Activity - Give the listing again in full and exactly, apart from its pictures.

Data for review -
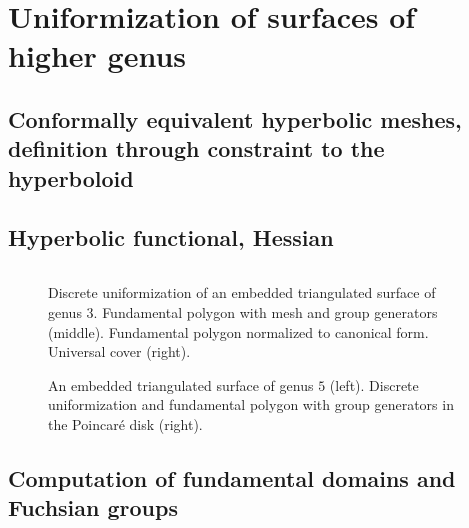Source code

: \documentclass[Thesis.tex]{subfiles}
\begin{document}
\section{Uniformization of surfaces of higher genus}

\subsection{Conformally equivalent hyperbolic meshes, definition through constraint to the hyperboloid}
\subsection{Hyperbolic functional, Hessian}

\begin{equation}
\label{eq:hyperbolic_fuctional}
\end{equation}

\begin{figure}
\centering
{}
\caption{Discrete uniformization of an embedded triangulated surface of genus $3$. Fundamental polygon with mesh and group generators (middle). Fundamental polygon normalized to canonical form. Universal cover (right).}
\label{fig:embedded_genus_3}
\end{figure}

\begin{figure}
\centering
{}
\caption{An embedded triangulated surface of genus $5$ (left). Discrete uniformization and fundamental polygon with  group generators in the Poincar\'e disk (right).}
\label{fig:embedded_genus_5}
\end{figure}





\subsection{Computation of fundamental domains and Fuchsian groups}
\label{sec:fundamental_domains}
\end{document}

Result -
Source code

: \documentclass[Thesis.tex]{subfiles}
\begin{document}
\section{Uniformization of surfaces of higher genus}

\subsection{Conformally equivalent hyperbolic meshes, definition through constraint to the hyperboloid}
\subsection{Hyperbolic functional, Hessian}

\begin{equation}
\label{eq:hyperbolic_fuctional}
\end{equation}

\begin{figure}
\centering
{}
\caption{Discrete uniformization of an embedded triangulated surface of genus $3$. Fundamental polygon with mesh and group generators (middle). Fundamental polygon normalized to canonical form. Universal cover (right).}
\label{fig:embedded_genus_3}
\end{figure}

\begin{figure}
\centering
{}
\caption{An embedded triangulated surface of genus $5$ (left). Discrete uniformization and fundamental polygon with  group generators in the Poincar\'e disk (right).}
\label{fig:embedded_genus_5}
\end{figure}





\subsection{Computation of fundamental domains and Fuchsian groups}
\label{sec:fundamental_domains}
\end{document}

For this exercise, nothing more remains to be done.